-- Exercise input --
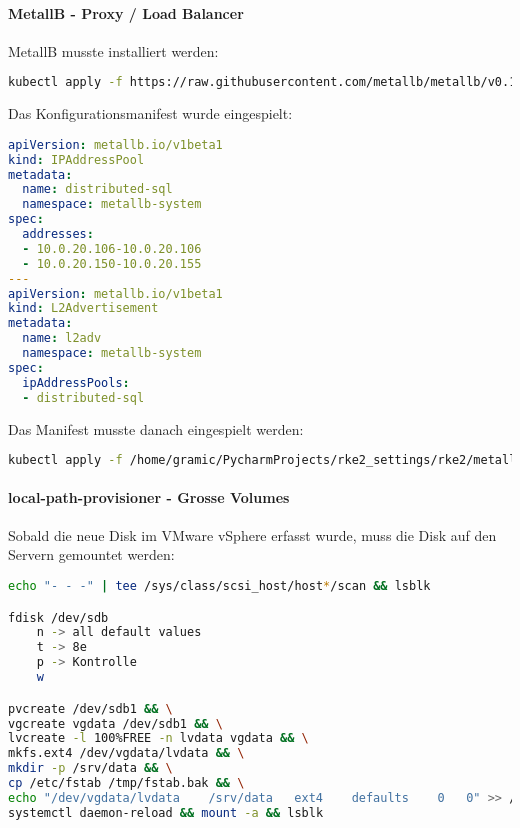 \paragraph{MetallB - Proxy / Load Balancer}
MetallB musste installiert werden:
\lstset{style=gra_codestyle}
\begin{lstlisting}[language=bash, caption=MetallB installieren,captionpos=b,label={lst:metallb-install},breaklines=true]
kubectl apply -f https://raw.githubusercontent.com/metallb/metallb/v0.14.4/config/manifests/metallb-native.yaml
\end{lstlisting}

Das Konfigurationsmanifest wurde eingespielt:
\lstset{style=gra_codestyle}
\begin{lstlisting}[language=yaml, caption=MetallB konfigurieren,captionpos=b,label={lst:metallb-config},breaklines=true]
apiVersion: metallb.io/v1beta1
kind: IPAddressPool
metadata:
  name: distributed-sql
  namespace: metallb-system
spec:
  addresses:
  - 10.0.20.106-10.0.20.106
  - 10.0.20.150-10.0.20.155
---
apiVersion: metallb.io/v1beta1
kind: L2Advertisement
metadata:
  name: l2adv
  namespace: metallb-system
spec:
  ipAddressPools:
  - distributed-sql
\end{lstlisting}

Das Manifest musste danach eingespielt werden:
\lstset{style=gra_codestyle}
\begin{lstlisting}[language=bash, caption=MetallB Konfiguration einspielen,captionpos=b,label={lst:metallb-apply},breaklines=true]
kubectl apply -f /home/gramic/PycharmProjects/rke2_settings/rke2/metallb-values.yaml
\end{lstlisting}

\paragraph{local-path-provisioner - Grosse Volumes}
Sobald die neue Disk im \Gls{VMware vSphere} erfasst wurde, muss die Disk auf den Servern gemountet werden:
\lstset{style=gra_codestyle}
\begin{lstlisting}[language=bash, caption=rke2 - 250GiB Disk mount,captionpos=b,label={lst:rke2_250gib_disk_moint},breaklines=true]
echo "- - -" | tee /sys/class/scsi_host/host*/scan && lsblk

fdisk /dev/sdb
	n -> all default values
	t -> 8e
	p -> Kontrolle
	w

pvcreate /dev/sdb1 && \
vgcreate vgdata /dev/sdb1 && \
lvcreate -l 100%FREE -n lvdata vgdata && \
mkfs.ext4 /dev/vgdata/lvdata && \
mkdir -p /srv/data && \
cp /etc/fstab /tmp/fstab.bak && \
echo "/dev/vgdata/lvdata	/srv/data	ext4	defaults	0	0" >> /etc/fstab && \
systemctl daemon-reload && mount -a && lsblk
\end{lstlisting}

--

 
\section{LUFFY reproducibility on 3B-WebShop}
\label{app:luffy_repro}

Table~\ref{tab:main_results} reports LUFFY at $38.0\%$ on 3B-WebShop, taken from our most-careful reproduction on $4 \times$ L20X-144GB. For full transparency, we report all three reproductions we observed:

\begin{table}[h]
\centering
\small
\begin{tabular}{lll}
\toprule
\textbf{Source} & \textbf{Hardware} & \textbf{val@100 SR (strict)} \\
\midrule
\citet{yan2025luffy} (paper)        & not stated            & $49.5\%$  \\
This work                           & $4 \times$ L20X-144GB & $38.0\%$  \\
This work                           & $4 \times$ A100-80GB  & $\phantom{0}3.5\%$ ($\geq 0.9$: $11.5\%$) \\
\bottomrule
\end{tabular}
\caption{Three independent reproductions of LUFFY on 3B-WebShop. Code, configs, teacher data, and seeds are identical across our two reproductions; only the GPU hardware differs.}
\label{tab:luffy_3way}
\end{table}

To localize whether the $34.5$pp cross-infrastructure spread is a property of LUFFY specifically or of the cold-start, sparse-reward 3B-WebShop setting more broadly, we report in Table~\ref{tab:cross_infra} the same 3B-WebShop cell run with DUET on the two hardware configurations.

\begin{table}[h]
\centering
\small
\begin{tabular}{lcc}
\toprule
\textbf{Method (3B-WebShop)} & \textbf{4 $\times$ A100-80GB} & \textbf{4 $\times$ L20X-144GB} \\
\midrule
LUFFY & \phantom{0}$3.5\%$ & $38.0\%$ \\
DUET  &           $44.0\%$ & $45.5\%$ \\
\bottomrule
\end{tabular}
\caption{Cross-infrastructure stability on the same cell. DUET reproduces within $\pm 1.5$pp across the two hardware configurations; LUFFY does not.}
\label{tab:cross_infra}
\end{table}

-- About this exercise --
Write the number of data lines with "lvdata", nothing else.

-- Response --
3